Hamouda Bessaad, 34, was killed on Monday. Dee Willis, 28, died a day later.

And what a terrible advertisement for Britain it was, the ghastly brutality inflicted on two brilliant French students, Laurent Bonomo and Gabrial Ferez.

Just two of many: French students Laurent Bonomo (left) and Gabriel Ferez are just some of the latest victims of the knife culture in London

Just two of many: French students Laurent Bonomo (left) and Gabriel Ferez are just some of the latest victims of the knife culture in London

All this in one week: an orgy of violence that is taking a particularly terrible toll on the young, with 18 teenagers killed in London since January, dozens more murdered in other cities and thousands admitted to hospital every year with stab wounds.

No wonder our knife culture attracts international attention, with French papers warning their readers about 'jungle' London. So are our own authorities treating this crisis with the seriousness it deserves?

This week, for example, the Sentencing Guidelines Council issued the pitifully limp advice that possessing a knife should only be punished with a fine.

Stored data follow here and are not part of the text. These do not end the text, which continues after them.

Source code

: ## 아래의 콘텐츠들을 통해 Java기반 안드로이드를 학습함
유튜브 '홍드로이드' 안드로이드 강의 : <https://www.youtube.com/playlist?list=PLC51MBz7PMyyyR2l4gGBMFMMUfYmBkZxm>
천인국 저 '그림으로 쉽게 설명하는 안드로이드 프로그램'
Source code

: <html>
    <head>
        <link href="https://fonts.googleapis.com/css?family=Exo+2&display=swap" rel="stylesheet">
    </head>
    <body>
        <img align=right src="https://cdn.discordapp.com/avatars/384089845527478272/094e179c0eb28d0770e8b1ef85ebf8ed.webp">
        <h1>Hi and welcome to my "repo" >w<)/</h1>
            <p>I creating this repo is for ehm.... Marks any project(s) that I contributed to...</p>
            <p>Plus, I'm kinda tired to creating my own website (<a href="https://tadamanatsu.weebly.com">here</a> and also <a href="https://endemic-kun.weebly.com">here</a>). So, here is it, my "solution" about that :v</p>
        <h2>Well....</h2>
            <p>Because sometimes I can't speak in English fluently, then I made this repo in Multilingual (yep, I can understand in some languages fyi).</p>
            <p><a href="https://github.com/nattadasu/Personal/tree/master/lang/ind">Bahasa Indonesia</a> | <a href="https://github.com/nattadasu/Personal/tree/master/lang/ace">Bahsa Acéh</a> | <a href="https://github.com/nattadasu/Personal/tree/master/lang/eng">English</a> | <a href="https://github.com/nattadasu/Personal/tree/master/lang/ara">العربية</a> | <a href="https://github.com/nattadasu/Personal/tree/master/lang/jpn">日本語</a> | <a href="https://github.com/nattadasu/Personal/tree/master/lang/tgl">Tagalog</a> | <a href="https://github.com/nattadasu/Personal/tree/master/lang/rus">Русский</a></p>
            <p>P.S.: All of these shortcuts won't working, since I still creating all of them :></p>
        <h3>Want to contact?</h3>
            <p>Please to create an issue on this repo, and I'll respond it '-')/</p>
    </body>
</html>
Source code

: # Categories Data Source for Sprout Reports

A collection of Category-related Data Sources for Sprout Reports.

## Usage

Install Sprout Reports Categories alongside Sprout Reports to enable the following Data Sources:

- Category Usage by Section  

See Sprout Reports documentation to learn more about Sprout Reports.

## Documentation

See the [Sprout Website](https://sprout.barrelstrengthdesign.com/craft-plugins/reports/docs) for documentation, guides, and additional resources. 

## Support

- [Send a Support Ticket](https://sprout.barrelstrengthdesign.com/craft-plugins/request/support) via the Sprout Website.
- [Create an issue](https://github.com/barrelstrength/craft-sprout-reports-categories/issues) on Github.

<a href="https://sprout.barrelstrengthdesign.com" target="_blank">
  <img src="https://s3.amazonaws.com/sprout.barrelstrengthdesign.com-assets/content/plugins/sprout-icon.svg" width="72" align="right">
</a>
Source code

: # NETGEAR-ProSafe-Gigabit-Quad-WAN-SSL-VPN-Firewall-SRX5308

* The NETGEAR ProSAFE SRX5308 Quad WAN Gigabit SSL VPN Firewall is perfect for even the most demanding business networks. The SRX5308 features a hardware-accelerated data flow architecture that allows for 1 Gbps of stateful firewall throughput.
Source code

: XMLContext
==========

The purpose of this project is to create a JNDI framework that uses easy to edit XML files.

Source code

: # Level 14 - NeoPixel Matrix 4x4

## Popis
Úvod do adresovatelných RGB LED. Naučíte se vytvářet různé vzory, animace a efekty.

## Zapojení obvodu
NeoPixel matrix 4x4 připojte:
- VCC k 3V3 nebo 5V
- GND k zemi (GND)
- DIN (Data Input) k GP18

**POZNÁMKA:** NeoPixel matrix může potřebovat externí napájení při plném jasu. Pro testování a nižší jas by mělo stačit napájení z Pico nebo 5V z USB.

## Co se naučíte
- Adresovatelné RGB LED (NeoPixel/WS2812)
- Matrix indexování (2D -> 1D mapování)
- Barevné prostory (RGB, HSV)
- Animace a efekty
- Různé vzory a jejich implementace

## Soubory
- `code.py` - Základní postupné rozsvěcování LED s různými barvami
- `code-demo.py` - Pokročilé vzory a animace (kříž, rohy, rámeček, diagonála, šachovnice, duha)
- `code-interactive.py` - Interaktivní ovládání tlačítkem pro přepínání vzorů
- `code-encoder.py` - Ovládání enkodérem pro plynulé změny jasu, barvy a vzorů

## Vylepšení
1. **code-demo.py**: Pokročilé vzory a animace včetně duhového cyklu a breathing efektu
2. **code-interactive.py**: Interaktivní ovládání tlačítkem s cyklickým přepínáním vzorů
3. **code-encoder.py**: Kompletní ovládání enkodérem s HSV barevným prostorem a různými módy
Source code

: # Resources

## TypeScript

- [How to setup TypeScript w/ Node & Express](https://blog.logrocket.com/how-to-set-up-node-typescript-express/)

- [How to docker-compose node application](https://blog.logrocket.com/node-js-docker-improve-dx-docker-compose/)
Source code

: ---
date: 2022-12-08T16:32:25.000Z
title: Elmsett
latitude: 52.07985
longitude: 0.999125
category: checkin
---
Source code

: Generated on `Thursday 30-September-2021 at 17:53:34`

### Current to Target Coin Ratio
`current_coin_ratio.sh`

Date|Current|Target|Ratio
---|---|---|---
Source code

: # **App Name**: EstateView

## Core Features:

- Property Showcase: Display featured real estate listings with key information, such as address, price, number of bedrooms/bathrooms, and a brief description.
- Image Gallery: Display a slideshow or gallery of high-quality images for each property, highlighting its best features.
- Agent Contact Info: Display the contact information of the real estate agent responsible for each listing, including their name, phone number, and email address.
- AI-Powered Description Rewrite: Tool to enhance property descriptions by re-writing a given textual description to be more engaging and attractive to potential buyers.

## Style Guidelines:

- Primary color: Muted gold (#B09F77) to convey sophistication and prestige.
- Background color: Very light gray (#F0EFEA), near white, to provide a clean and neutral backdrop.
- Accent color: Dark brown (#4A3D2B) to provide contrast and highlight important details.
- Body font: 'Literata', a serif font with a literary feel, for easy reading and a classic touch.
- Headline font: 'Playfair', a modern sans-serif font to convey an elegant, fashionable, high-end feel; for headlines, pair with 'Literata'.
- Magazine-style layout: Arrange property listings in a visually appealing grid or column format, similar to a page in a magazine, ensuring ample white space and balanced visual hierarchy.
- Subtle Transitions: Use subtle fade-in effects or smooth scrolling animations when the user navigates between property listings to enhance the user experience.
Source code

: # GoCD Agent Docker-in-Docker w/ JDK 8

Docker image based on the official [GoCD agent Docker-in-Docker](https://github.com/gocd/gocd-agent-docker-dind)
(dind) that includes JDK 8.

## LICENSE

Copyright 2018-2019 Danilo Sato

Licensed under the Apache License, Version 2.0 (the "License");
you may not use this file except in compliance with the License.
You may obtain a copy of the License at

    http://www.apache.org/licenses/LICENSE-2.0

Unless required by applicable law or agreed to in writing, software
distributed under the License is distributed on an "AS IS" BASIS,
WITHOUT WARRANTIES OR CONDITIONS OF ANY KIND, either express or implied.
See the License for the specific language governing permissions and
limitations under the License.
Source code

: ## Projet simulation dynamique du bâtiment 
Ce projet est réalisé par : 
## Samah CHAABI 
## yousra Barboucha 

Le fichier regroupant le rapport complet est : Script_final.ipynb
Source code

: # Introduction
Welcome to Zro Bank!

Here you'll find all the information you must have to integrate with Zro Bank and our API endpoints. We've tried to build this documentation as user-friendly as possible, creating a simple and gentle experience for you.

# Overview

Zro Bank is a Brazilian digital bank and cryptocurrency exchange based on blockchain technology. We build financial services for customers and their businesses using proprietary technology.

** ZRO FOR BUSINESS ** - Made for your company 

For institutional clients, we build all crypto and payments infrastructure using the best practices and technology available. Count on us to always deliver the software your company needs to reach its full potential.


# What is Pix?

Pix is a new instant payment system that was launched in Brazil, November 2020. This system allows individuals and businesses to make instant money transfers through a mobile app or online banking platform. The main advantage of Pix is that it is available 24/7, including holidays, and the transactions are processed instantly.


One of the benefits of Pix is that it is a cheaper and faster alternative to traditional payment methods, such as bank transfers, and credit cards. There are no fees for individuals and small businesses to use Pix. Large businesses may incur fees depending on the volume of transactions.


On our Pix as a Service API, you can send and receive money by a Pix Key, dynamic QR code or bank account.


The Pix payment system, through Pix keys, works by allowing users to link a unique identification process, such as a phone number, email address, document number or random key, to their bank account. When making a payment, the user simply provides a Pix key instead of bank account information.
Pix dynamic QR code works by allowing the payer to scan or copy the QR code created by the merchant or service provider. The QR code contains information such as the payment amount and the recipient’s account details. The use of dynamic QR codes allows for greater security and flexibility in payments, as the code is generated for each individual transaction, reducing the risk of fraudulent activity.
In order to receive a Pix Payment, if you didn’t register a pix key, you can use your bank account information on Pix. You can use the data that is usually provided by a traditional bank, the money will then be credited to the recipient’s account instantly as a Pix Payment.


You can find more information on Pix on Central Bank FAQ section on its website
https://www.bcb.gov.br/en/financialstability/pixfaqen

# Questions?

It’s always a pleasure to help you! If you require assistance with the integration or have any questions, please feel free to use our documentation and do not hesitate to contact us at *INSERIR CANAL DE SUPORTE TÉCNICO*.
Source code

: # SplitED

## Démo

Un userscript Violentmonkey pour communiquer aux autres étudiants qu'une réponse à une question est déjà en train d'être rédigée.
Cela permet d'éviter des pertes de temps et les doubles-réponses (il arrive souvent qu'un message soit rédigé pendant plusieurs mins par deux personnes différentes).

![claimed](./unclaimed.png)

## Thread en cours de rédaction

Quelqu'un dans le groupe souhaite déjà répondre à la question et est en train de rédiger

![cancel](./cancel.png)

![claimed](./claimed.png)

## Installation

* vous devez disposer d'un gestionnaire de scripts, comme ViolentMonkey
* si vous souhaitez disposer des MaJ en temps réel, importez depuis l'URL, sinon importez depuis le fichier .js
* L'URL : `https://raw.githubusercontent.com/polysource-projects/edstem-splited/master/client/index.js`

Meanwhile, the liberal commentariat and the BBC blame newspapers for irresponsibly alarming their readers about crime. And Home Secretary Jacqui Smith smugly proclaims that knife crime 'is not more serious than it has been'.

Really? Could this be the same Home Secretary who is so nervous about walking round her constituency after dark? Whatever the official figures say about the supposed 'reduction' in crime, she can't possibly be ignorant of the bleak reality in many inner cities.

So how to stem the violence? At the risk of stating the blindingly obvious, it would help if police were more visible on the streets. Robust sentencing by the courts wouldn't come amiss.

More pertinently, we need to recognise that knife crime reflects a deep social malaise that won't be solved without a major shift in attitudes. Isn't South Wales chief constable Barbara Wilding right to say that the gang culture flourishes because of the disintegration of family life?

Her analysis isn't new. Iain Duncan Smith's report for the Tories on Breakdown Britain reached the same conclusion long ago. And for years this paper has argued - often as a lonely voice - that the greatest single cause of our social problems is family breakdown.

It's no accident that 70 per cent of drug addicts and young offenders come from broken homes. Nor should it be surprising that rootless, unemployable teenagers who never had support or security at home find those things in street gangs.

To be fair, the penny is at last beginning to drop, even among the chattering classes whose right-on, non-judgmental 'liberalism' has done so much damage to family life over the years.

So shouldn't this terrible week encourage politicians - who for decades refused to acknowledge the urgent need to support marriage and the family - to seek a cross-party consensus on what can be done to mend our broken society?

Two fingers to decency:

What a revealing snapshot of the true state of British democracy.

Food prices are up. Fuel costs are through the roof. House prices have collapsed. Families are feeling the pinch. Taxes are really hurting. And what is the response of our elected representatives?

Why, the two-fingered salute. Far from showing they understand the public's pain, they refuse to reform their bloated expenses, which enable them to leech off the taxpayer without proper checks.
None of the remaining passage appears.